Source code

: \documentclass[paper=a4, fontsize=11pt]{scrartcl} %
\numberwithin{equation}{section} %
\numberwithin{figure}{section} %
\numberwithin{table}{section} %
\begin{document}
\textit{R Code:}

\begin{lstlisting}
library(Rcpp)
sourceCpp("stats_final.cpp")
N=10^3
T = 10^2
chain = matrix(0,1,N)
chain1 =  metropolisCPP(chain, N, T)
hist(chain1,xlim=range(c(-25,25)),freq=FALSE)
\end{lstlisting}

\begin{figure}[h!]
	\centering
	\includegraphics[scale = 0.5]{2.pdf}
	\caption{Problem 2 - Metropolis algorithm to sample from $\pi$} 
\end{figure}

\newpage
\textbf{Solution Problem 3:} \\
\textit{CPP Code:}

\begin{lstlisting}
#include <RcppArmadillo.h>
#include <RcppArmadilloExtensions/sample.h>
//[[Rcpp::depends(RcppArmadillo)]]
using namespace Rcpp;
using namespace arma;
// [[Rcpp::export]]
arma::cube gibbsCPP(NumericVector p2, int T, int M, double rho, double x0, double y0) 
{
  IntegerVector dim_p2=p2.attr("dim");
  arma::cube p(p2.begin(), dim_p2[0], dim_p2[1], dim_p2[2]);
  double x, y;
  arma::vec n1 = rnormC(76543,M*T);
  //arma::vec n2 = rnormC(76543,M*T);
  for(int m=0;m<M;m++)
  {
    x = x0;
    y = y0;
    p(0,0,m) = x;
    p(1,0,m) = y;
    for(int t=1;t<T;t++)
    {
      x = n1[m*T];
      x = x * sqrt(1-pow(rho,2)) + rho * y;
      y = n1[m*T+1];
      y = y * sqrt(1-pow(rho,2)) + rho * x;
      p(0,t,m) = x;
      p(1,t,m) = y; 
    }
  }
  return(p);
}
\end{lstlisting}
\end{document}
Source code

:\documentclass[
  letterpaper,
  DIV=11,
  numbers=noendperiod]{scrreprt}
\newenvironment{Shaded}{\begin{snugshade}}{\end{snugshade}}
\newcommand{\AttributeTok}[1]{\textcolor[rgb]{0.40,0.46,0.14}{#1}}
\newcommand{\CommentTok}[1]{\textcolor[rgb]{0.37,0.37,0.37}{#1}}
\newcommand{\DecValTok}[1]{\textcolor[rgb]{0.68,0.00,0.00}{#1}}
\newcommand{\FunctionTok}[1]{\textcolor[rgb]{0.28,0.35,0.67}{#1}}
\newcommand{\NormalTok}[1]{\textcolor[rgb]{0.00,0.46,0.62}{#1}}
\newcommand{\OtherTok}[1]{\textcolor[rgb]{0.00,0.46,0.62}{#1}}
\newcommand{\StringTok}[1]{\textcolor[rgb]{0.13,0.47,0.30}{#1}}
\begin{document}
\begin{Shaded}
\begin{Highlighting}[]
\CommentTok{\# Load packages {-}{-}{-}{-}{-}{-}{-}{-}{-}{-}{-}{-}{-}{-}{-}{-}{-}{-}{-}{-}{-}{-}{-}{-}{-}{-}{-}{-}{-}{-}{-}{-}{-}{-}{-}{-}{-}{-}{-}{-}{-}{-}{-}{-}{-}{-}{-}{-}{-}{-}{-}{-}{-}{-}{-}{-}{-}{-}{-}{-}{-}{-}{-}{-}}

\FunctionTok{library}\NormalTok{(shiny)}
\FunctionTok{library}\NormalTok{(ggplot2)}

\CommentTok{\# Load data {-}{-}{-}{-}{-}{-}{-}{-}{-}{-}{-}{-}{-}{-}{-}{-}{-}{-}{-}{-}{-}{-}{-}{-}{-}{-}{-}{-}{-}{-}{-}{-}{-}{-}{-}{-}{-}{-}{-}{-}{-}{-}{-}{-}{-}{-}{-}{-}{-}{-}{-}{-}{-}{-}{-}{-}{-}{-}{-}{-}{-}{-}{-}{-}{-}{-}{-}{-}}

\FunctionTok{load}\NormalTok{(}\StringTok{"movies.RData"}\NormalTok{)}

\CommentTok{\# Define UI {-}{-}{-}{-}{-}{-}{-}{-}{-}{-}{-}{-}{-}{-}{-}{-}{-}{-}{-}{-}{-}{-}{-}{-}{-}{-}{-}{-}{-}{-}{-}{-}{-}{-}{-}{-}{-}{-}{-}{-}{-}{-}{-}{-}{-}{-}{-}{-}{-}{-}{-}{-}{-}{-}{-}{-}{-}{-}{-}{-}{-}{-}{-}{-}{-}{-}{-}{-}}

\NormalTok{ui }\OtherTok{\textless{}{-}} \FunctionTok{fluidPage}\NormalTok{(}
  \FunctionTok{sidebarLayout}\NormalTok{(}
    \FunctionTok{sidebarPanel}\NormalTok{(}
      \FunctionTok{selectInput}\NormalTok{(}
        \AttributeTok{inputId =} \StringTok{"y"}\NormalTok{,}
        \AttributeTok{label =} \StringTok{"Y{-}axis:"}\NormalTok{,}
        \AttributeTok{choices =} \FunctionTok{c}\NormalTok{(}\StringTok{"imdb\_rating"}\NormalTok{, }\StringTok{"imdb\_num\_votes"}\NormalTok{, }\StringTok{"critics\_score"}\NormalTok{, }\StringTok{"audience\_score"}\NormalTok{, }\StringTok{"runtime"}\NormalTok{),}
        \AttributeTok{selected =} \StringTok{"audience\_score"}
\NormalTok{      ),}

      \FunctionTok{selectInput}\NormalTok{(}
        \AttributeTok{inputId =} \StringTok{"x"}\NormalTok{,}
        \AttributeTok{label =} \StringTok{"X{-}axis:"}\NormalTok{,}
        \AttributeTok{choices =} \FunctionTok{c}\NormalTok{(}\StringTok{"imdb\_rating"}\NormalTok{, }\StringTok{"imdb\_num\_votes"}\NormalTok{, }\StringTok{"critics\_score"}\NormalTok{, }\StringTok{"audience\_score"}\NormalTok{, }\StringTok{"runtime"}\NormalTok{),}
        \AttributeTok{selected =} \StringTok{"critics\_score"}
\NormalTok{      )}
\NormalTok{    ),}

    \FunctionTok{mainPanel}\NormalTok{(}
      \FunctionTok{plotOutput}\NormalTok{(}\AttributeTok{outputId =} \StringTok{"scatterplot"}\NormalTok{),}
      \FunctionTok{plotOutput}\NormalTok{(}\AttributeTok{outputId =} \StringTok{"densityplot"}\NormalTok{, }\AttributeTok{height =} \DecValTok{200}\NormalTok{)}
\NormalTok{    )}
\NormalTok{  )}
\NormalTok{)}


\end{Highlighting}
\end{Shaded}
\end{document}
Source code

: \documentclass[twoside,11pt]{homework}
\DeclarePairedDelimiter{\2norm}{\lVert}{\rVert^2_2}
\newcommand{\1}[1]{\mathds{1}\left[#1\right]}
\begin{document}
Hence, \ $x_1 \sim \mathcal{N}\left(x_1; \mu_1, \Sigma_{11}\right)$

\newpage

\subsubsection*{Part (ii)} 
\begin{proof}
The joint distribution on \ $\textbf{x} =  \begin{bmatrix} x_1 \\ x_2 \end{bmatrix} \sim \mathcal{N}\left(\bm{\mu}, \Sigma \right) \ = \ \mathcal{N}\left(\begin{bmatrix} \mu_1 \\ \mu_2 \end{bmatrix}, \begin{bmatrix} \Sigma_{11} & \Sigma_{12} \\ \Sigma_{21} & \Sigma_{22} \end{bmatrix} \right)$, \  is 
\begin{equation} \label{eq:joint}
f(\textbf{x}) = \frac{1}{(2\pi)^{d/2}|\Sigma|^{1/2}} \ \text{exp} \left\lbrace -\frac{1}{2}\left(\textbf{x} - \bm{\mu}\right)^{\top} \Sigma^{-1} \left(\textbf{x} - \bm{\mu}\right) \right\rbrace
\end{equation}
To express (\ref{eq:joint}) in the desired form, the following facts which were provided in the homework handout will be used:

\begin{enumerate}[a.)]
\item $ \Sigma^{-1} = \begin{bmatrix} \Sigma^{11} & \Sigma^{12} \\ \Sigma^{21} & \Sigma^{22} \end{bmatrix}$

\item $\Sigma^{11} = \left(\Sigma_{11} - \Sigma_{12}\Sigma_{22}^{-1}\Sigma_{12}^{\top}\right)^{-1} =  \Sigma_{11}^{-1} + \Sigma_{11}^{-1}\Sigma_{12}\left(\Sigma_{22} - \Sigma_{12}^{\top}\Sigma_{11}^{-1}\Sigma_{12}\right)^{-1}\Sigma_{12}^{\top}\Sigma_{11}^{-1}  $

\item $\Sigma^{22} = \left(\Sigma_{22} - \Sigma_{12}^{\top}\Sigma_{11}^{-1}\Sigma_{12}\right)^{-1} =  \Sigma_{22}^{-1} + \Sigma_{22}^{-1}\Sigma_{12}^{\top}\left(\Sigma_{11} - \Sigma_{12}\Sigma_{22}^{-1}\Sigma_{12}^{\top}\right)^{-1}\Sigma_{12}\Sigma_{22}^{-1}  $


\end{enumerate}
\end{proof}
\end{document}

■ ■ ■ ■ ■ ■ ■

### Work order
Each line above that contains the word "DecValTok" should be copied.

### Answer space
\newcommand{\DecValTok}[1]{\textcolor[rgb]{0.68,0.00,0.00}{#1}}
      \FunctionTok{plotOutput}\NormalTok{(}\AttributeTok{outputId =} \StringTok{"densityplot"}\NormalTok{, }\AttributeTok{height =} \DecValTok{200}\NormalTok{)}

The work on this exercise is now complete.